Cornbread is a beloved staple in many kitchens, known for its sweet, buttery flavor and soft texture. It is perfect for serving alongside soups, stews, or just enjoying warm with a bit of butter. This recipe is not just simple to make; it provides a delightful taste that everyone will love.

Why Make This Recipe
You should make this cornbread recipe because it is quick, easy, and requires just a few ingredients that you probably already have at home. The combination of cornmeal and flour creates a perfect texture, while the brown sugar and honey add just the right sweetness. Plus, it is great for any occasion—whether a holiday gathering or a cozy family dinner.
How to Make My Favorite Cornbread
Ingredients
- 1 cup (120g) fine cornmeal
- 1 cup (125g) all-purpose flour (spooned & leveled)
- 1 teaspoon baking powder
- 1/2 teaspoon baking soda
- 1/8 teaspoon salt
- 1/2 cup (8 Tbsp; 113g) unsalted butter, melted and slightly cooled
- 1/3 cup (67g) packed light or dark brown sugar
- 2 Tablespoons (30ml) honey
- 1 large egg, at room temperature
- 1 cup (240ml) buttermilk, at room temperature
Directions
- Preheat your oven to 400°F (204°C). Grease and lightly flour a 9-inch square baking pan. Set it aside.

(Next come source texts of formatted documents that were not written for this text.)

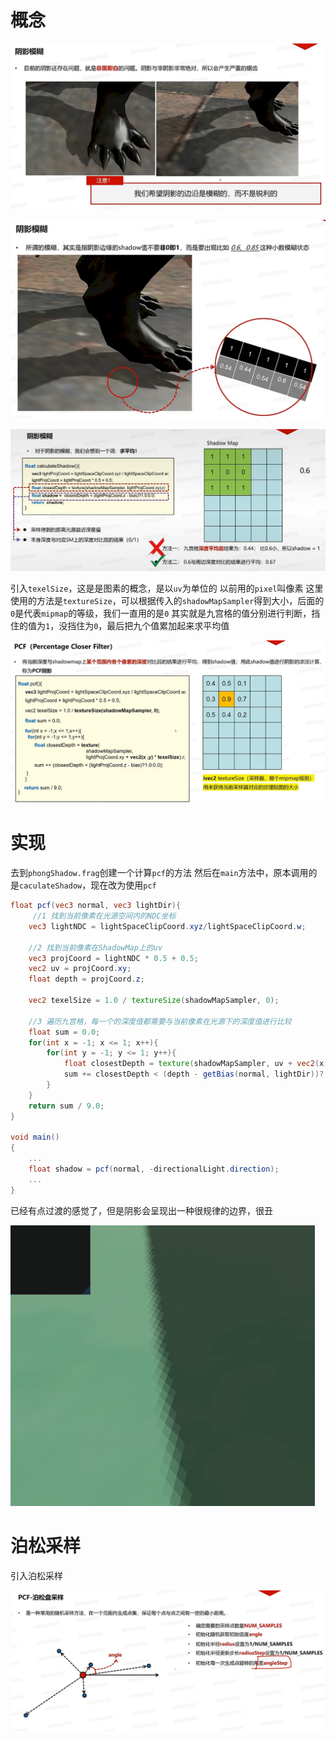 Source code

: # 概念

![输入图片说明](/imgs/2025-02-26/v9skIEn2B1oTFxAx.png)

![输入图片说明](/imgs/2025-02-26/QcwymgPDZ868xQwW.png)

![输入图片说明](/imgs/2025-02-26/aoL9xIRPTHoDHuEM.png)

引入`texelSize`，这是是图素的概念，是以`uv`为单位的
以前用的`pixel`叫像素
这里使用的方法是`textureSize`，可以根据传入的`shadowMapSampler`得到大小，后面的`0`是代表`mipmap`的等级，我们一直用的是`0`
其实就是九宫格的值分别进行判断，挡住的值为`1`，没挡住为`0`，最后把九个值累加起来求平均值

![输入图片说明](/imgs/2025-02-26/g3SNfD41FKDMGYP5.png)

# 实现
去到`phongShadow.frag`创建一个计算`pcf`的方法
然后在`main`方法中，原本调用的是`caculateShadow`，现在改为使用`pcf`
```glsl
float pcf(vec3 normal, vec3 lightDir){
	 //1 找到当前像素在光源空间内的NDC坐标
	vec3 lightNDC = lightSpaceClipCoord.xyz/lightSpaceClipCoord.w;

	//2 找到当前像素在ShadowMap上的uv
	vec3 projCoord = lightNDC * 0.5 + 0.5;
	vec2 uv = projCoord.xy;
	float depth = projCoord.z;

	vec2 texelSize = 1.0 / textureSize(shadowMapSampler, 0);

	//3 遍历九宫格，每一个的深度值都需要与当前像素在光源下的深度值进行比较
	float sum = 0.0;
	for(int x = -1; x <= 1; x++){
		for(int y = -1; y <= 1; y++){
			float closestDepth = texture(shadowMapSampler, uv + vec2(x, y) * texelSize).r;
			sum += closestDepth < (depth - getBias(normal, lightDir))? 1.0:0.0;
		}
	}
	return sum / 9.0;
}

void main()
{
	...
	float shadow = pcf(normal, -directionalLight.direction);
	...
}
```
已经有点过渡的感觉了，但是阴影会呈现出一种很规律的边界，很丑

![输入图片说明](/imgs/2025-02-26/9r0eedg2AfIPoLR3.png)

# 泊松采样
引入泊松采样

![输入图片说明](/imgs/2025-02-26/uJ1g4uBnD7ZrqXRB.png)
<!--stackedit_data:
eyJoaXN0b3J5IjpbLTE4MDI1MzA4NzUsMTE2MDM2MTkxNSwxNj
c2NTY1MjExLDc1NDg4MDY3NV19
--> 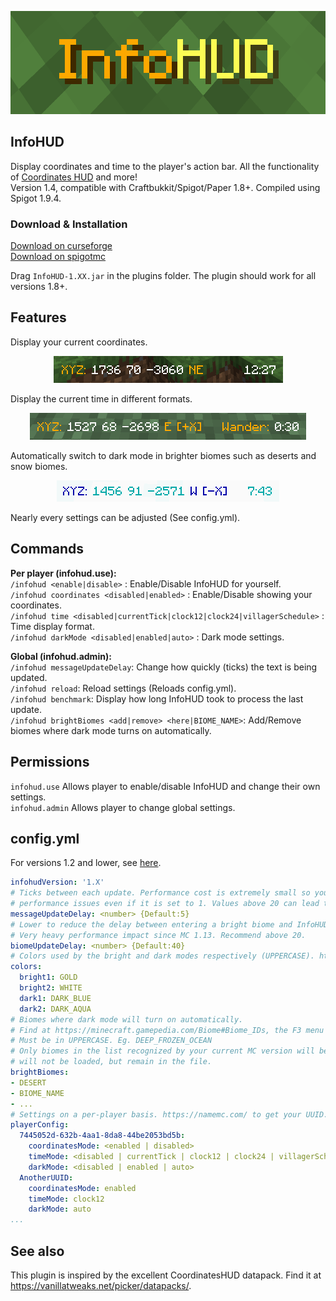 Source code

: <p align="center"><img src="/img/thumbnailRect.png"></p>

## InfoHUD
Display coordinates and time to the player's action bar. All the functionality of <a href="https://vanillatweaks.net/picker/datapacks/.">Coordinates HUD</a> and more! \
Version 1.4, compatible with Craftbukkit/Spigot/Paper 1.8+. Compiled using Spigot 1.9.4.

### Download & Installation

<a href="https://dev.bukkit.org/projects/infohud">Download on curseforge</a> \
<a href="https://www.spigotmc.org/resources/infohud.83844/">Download on spigotmc</a>

Drag `InfoHUD-1.XX.jar` in the plugins folder. The plugin should work for all versions 1.8+.

## Features
Display your current coordinates.
<p align="center"><img src="/img/banner.png"></p>
Display the current time in different formats.
<p align="center"><img src="/img/villagerTime.png"></p>
Automatically switch to dark mode in brighter biomes such as deserts and snow biomes.
<p align="center"><img src="/img/darkMode.png"></p>
Nearly every settings can be adjusted (See config.yml).

## Commands
**Per player (infohud.use):**\
`/infohud <enable|disable>` : Enable/Disable InfoHUD for yourself.\
`/infohud coordinates <disabled|enabled>` : Enable/Disable showing your coordinates.\
`/infohud time <disabled|currentTick|clock12|clock24|villagerSchedule>` : Time display format. \
`/infohud darkMode <disabled|enabled|auto>` : Dark mode settings.

**Global (infohud.admin):**\
`/infohud messageUpdateDelay`: Change how quickly (ticks) the text is being updated.\
`/infohud reload`: Reload settings (Reloads config.yml).\
`/infohud benchmark`: Display how long InfoHUD took to process the last update.\
`/infohud brightBiomes <add|remove> <here|BIOME_NAME>`: Add/Remove biomes where dark mode turns on automatically.

## Permissions
`infohud.use` Allows player to enable/disable InfoHUD and change their own settings.\
`infohud.admin` Allows player to change global settings.

## config.yml
For versions 1.2 and lower, see [here](./README_OLD.md).
```yaml
infohudVersion: '1.X'
# Ticks between each update. Performance cost is extremely small so you are unlikely to run into any
# performance issues even if it is set to 1. Values above 20 can lead to the message fading.
messageUpdateDelay: <number> {Default:5}
# Lower to reduce the delay between entering a bright biome and InfoHUD changing colors. 
# Very heavy performance impact since MC 1.13. Recommend above 20.
biomeUpdateDelay: <number> {Default:40}
# Colors used by the bright and dark modes respectively (UPPERCASE). https://minecraft.gamepedia.com/Formatting_codes
colors:
  bright1: GOLD
  bright2: WHITE
  dark1: DARK_BLUE
  dark2: DARK_AQUA
# Biomes where dark mode will turn on automatically.
# Find at https://minecraft.gamepedia.com/Biome#Biome_IDs, the F3 menu or use /infohud biome add
# Must be in UPPERCASE. Eg. DEEP_FROZEN_OCEAN
# Only biomes in the list recognized by your current MC version will be loaded. Biomes from older/newer versions
# will not be loaded, but remain in the file.
brightBiomes:
- DESERT
- BIOME_NAME
- ...
# Settings on a per-player basis. https://namemc.com/ to get your UUID.
playerConfig:
  7445052d-632b-4aa1-8da8-44be2053bd5b:
    coordinatesMode: <enabled | disabled>
    timeMode: <disabled | currentTick | clock12 | clock24 | villagerSchedule>
    darkMode: <disabled | enabled | auto>
  AnotherUUID:
    coordinatesMode: enabled
    timeMode: clock12
    darkMode: auto
...
```

## See also
This plugin is inspired by the excellent CoordinatesHUD datapack. Find it at https://vanillatweaks.net/picker/datapacks/.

- In a large bowl, whisk together the cornmeal, flour, baking powder, baking soda, and salt. Set this mixture aside.
- In a medium bowl, whisk the melted butter, brown sugar, and honey together until smooth and thick. Then, add the egg and whisk until fully combined. Finally, whisk in the buttermilk.
- Pour the wet mixture into the dry ingredients and whisk until everything is combined. Be careful not to over-mix.
- Pour the batter into the prepared baking pan. Bake for 20 minutes or until the top is golden brown and the center is cooked through. Use a toothpick to check; it should come out clean. The edges should be crispy at this point.
- Allow the cornbread to cool slightly before slicing and serving. Serve warm with butter, honey, jam, or anything you enjoy.
- Wrap any leftovers tightly and store at room temperature for up to 1 week.
How to Serve My Favorite Cornbread
You can serve cornbread warm or at room temperature. Pair it with a generous spread of butter or honey for added sweetness. It also goes well with soups and chili, making it a wonderful addition to any meal.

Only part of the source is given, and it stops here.